Knew this, just was trying to keep it simple.  Should have known better.

>>Adding bumps has no effect on Reynolds numbers.  Very low Re < 2,000
means
flow is always laminar.  Re > 5,000 means flow is always turbulent.  In
the
range between 2,000 and 5,000 the flow is mixed and can be pushed into
the
turbulent or laminar zone by careful design.<<

Actually, the question becomes where does Reynolds number apply?  The
boundary layer flow is what is important to Reynolds number.
Effectively the boundary layers intersect in internal flow eventually.
Other forms of drag or flow loss are calculated for external flow
differently, i.e. the so-called skin friction drag which is related to
the total surface area.  It all depends on how the coefficients of drag
are measured.  A rough surface contributes to higher drag at certain
Reynolds numbers and not at others.  Again, the bumblebee example.

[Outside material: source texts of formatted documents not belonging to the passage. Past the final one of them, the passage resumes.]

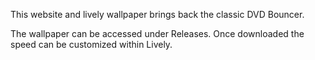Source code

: This website and lively wallpaper brings back the classic DVD Bouncer.

The wallpaper can be accessed under Releases. Once downloaded the speed can be customized within Lively.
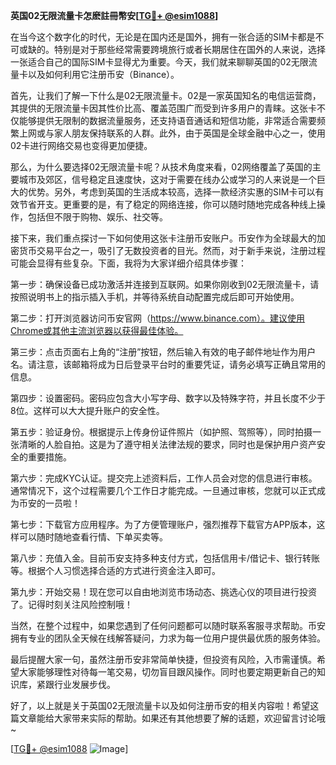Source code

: **英国02无限流量卡怎麽註冊幣安[[TG💪+ @esim1088](https://t.me/s/esim1088)]**

在当今这个数字化的时代，无论是在国内还是国外，拥有一张合适的SIM卡都是不可或缺的。特别是对于那些经常需要跨境旅行或者长期居住在国外的人来说，选择一张适合自己的国际SIM卡显得尤为重要。今天，我们就来聊聊英国的02无限流量卡以及如何利用它注册币安（Binance）。

首先，让我们了解一下什么是02无限流量卡。02是一家英国知名的电信运营商，其提供的无限流量卡因其性价比高、覆盖范围广而受到许多用户的青睐。这张卡不仅能够提供无限制的数据流量服务，还支持语音通话和短信功能，非常适合需要频繁上网或与家人朋友保持联系的人群。此外，由于英国是全球金融中心之一，使用02卡进行网络交易也变得更加便捷。

那么，为什么要选择02无限流量卡呢？从技术角度来看，02网络覆盖了英国的主要城市及郊区，信号稳定且速度快，这对于需要在线办公或学习的人来说是一个巨大的优势。另外，考虑到英国的生活成本较高，选择一款经济实惠的SIM卡可以有效节省开支。更重要的是，有了稳定的网络连接，你可以随时随地完成各种线上操作，包括但不限于购物、娱乐、社交等。

接下来，我们重点探讨一下如何使用这张卡注册币安账户。币安作为全球最大的加密货币交易平台之一，吸引了无数投资者的目光。然而，对于新手来说，注册过程可能会显得有些复杂。下面，我将为大家详细介绍具体步骤：

第一步：确保设备已成功激活并连接到互联网。如果你刚收到02无限流量卡，请按照说明书上的指示插入手机，并等待系统自动配置完成后即可开始使用。

第二步：打开浏览器访问币安官网（https://www.binance.com）。建议使用Chrome或其他主流浏览器以获得最佳体验。

第三步：点击页面右上角的“注册”按钮，然后输入有效的电子邮件地址作为用户名。请注意，该邮箱将成为日后登录平台时的重要凭证，请务必填写正确且常用的信息。

第四步：设置密码。密码应包含大小写字母、数字以及特殊字符，并且长度不少于8位。这样可以大大提升账户的安全性。

第五步：验证身份。根据提示上传身份证件照片（如护照、驾照等），同时拍摄一张清晰的人脸自拍。这是为了遵守相关法律法规的要求，同时也是保护用户资产安全的重要措施。

第六步：完成KYC认证。提交完上述资料后，工作人员会对您的信息进行审核。通常情况下，这个过程需要几个工作日才能完成。一旦通过审核，您就可以正式成为币安的一员啦！

第七步：下载官方应用程序。为了方便管理账户，强烈推荐下载官方APP版本，这样可以随时随地查看行情、下单买卖等。

第八步：充值入金。目前币安支持多种支付方式，包括信用卡/借记卡、银行转账等。根据个人习惯选择合适的方式进行资金注入即可。

第九步：开始交易！现在您可以自由地浏览市场动态、挑选心仪的项目进行投资了。记得时刻关注风险控制哦！

当然，在整个过程中，如果您遇到了任何问题都可以随时联系客服寻求帮助。币安拥有专业的团队全天候在线解答疑问，力求为每一位用户提供最优质的服务体验。

最后提醒大家一句，虽然注册币安非常简单快捷，但投资有风险，入市需谨慎。希望大家能够理性对待每一笔交易，切勿盲目跟风操作。同时也要定期更新自己的知识库，紧跟行业发展步伐。

好了，以上就是关于英国02无限流量卡以及如何注册币安的相关内容啦！希望这篇文章能给大家带来实际的帮助。如果还有其他想要了解的话题，欢迎留言讨论哦~

[[TG💪+ @esim1088](https://t.me/s/esim1088) ![Image](https://i.postimg.cc/4NQfJmqS/Snipaste-2025-05-13-00-14-12.png)]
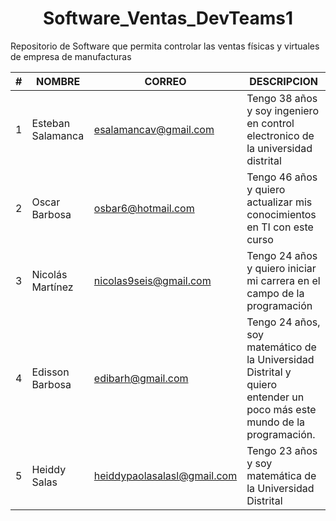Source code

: 
<h1 align="center"> Software_Ventas_DevTeams1 </h1>
Repositorio de Software que permita controlar las ventas físicas y virtuales de empresa de manufacturas



| # | NOMBRE | CORREO | DESCRIPCION |
|---|---|---|---|
| 1 | Esteban Salamanca | esalamancav@gmail.com | Tengo 38 años y soy ingeniero en control electronico de la universidad distrital |
| 2 | Oscar Barbosa     | osbar6@hotmail.com    | Tengo 46 años y quiero actualizar mis conocimientos en TI con este curso         |
| 3 | Nicolás Martínez  | nicolas9seis@gmail.com| Tengo 24 años y quiero iniciar mi carrera en el campo de la programación         |
| 4 | Edisson Barbosa   | edibarh@gmail.com     | Tengo 24 años, soy matemático de la Universidad Distrital y quiero entender un poco más este mundo de la programación.     |
| 5 | Heiddy Salas   | heiddypaolasalasl@gmail.com     | Tengo 23 años y soy matemática de la Universidad Distrital      |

>>Adding surface roughness puts more energy into the boundary layer and
may result in keeping it attached to the part.  The increase in drag
caused
by the turbulent boundary layer is more than made up by the reduction in
drag caused by the streamlines remaining attached to the part.<<

If you try to visualize why a tripped turbulent boundary layer helps
streamlines turn corners better, think about rate of pressure change on
a part.  At the leading edge, flow is pushed apart, at the trailing
edge, the ambient pressure tries to push it back together.  A tripped
turbulent boundary layer is "thinner" and therefore the streamlines are
"closer" to the part and don't have to push through as large a mushy
boundary layer to turn a corner.  A more rapid change in direction is
not long enough for the pressure to recover, and turbulent boundary
layer or not, the streamlines are not going to make the corner and then
you have big standing vortices with the streamlines making nice gradual
turns around the vortice.  Thinking of it this way helped me through my
fluid dynamics courses.

John Bucknell is jb24 at chrysler.com